Efficiency of memmove vs. generic typed copy

Sun Dec 11 10:38:00 GMT 2005

Gabriel Dos Reis wrote:

>Do we have evidence that code B is generally faster than code A for
>the majority of say primary platforms?
>  
>
A few days ago I had your very same curiosity. I haven't done extensive
tests, in particular not checked carefully the effects of restrict, but
two points seemed obvious:
1- For short copies, say, less than ~100 chars, the open coded loop was
*much* faster.
2- For long copies, memcpy was a win, probably not by the same margin,
but a clear win.

An additional consideration is that memcpy, as provided by glibc, for
example, depends on the target. For example, there are certainly targets
providing versions specially optimized for short copies, e.g., x86_64.
This issue with short vs long I already noticed a lot of time ago and I
can verify it in almost any benchmark I do, on a daily basis, at least
on x86 and x86_64 (and tell libcs optimized for short copies).
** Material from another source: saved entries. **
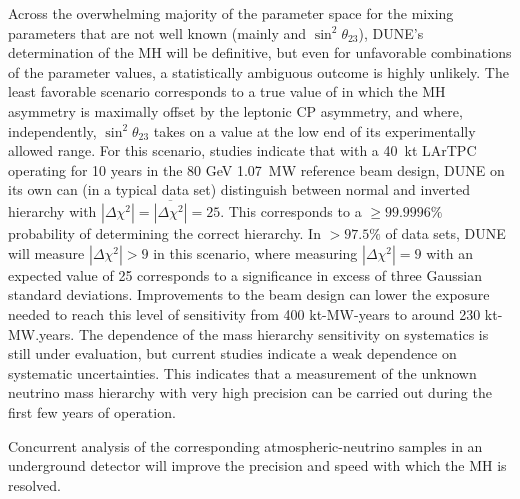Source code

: Across the overwhelming majority of the parameter space for the mixing
parameters that are not well known (mainly \deltacp and
$\sin^2{\theta_{23}}$), DUNE's determination of the MH will be
definitive, but even for unfavorable combinations of the parameter
values, a statistically ambiguous outcome is highly unlikely.  The
least favorable scenario corresponds to a true value of \deltacp in
which the MH asymmetry is maximally offset by the leptonic CP
asymmetry, and where, independently, $\sin^2{\theta_{23}}$ takes on a
value at the low end of its experimentally allowed range.  For
this %
scenario, studies indicate that with a 40~kt %
LArTPC operating for %
10 years in the 80 GeV 1.07~MW reference beam design, DUNE on its own
can (in a typical data set) distinguish between normal and inverted
hierarchy with $|\Delta \chi^2| = \overline{|\Delta \chi^2|} = 25$.
This corresponds to a $\geq 99.9996\%$ probability of determining the
correct hierarchy.  In $>97.5\%$ of data sets, DUNE will measure
$|\Delta \chi^2| > 9$ in this scenario, where measuring
$|\Delta\chi^2| = 9$ with an expected value of \num{25} corresponds to
a significance in excess of three Gaussian standard
deviations. Improvements to the beam design can lower the exposure
needed to reach this level of sensitivity from 400 kt-MW-years to
around 230 kt-MW.years. The dependence of the mass hierarchy
sensitivity on systematics is still under evaluation, but current
studies indicate a weak dependence on systematic uncertainties. This
indicates that a measurement of the unknown neutrino mass hierarchy
with very high precision can be carried out during the first few years
of operation.

Concurrent analysis of the corresponding atmospheric-neutrino samples
in an underground detector will improve the precision and speed with
which the MH is resolved.


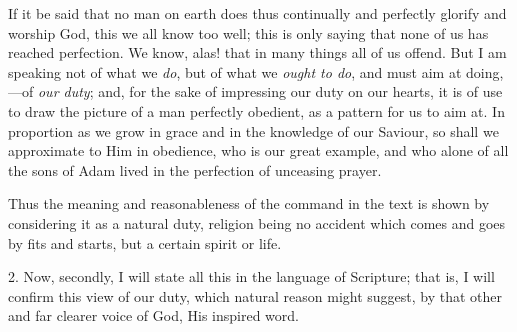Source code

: If it be said that no man on earth does thus continually and
perfectly glorify and worship God, this we all know too well; this is
only saying that none of us has reached perfection. We know, alas!
that in many things all of us offend. But I am speaking not of what we
\emph{do}, but of what we \emph{ought to do}, and must aim at doing,—of
\emph{our duty}; and, for the sake of impressing our duty on our
hearts, it is of use to draw the picture of a man perfectly obedient,
as a pattern for us to aim at. In proportion as we grow in grace and
in the knowledge of our Saviour, so shall we approximate to Him in
obedience, who is our great example, and who alone of all the sons of
Adam lived in the perfection of unceasing prayer.

Thus the meaning and reasonableness of the command in the text is
shown by considering it as a natural duty, religion being no accident
which comes and goes by fits and starts, but a certain spirit or life.

2. Now, secondly, I will state all this in the language of
Scripture; that is, I will confirm this view of our duty, which
natural reason might suggest, by that other and far clearer voice of
God, His inspired word.

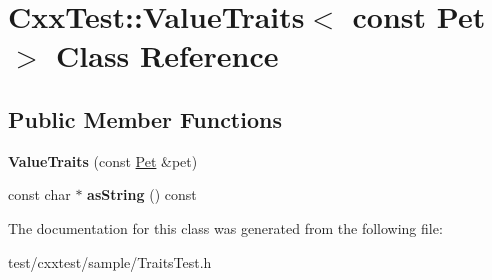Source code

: \hypertarget{classCxxTest_1_1ValueTraits_3_01const_01Pet_01_4}{\section{Cxx\-Test\-:\-:Value\-Traits$<$ const Pet $>$ Class Reference}
\label{classCxxTest_1_1ValueTraits_3_01const_01Pet_01_4}
}
\subsection*{Public Member Functions}
\begin{DoxyCompactItemize}
\item 
\hypertarget{classCxxTest_1_1ValueTraits_3_01const_01Pet_01_4_ab277116369c0a64d4107e99b3599d571}{{\bfseries Value\-Traits} (const \hyperlink{classPet}{Pet} \&pet)}\label{classCxxTest_1_1ValueTraits_3_01const_01Pet_01_4_ab277116369c0a64d4107e99b3599d571}

\item 
\hypertarget{classCxxTest_1_1ValueTraits_3_01const_01Pet_01_4_a050ebf87d1de660e04e4bed5ba589e7e}{const char $\ast$ {\bfseries as\-String} () const }\label{classCxxTest_1_1ValueTraits_3_01const_01Pet_01_4_a050ebf87d1de660e04e4bed5ba589e7e}

\end{DoxyCompactItemize}


The documentation for this class was generated from the following file\-:\begin{DoxyCompactItemize}
\item 
test/cxxtest/sample/Traits\-Test.\-h\end{DoxyCompactItemize}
Of course the above considerations are relative to an operation
eventually handed essentially as-is to libc, I'm not talking about
special cases when the effect of the compiler on the recognized builtin
is clearly evident, e.g., number of chars known at compile time, which
can be optimized much, much better than the general one (noticed a few
weeks ago for string::swap, remember?)

I think we (as library implementors) should look much more into the
details, however, I'm not sure we can easily figure out a good strategy
completely target-independent... At least, it will take some time, maybe
better dealing with the general valarray problems first, IMHO ;)

Paolo.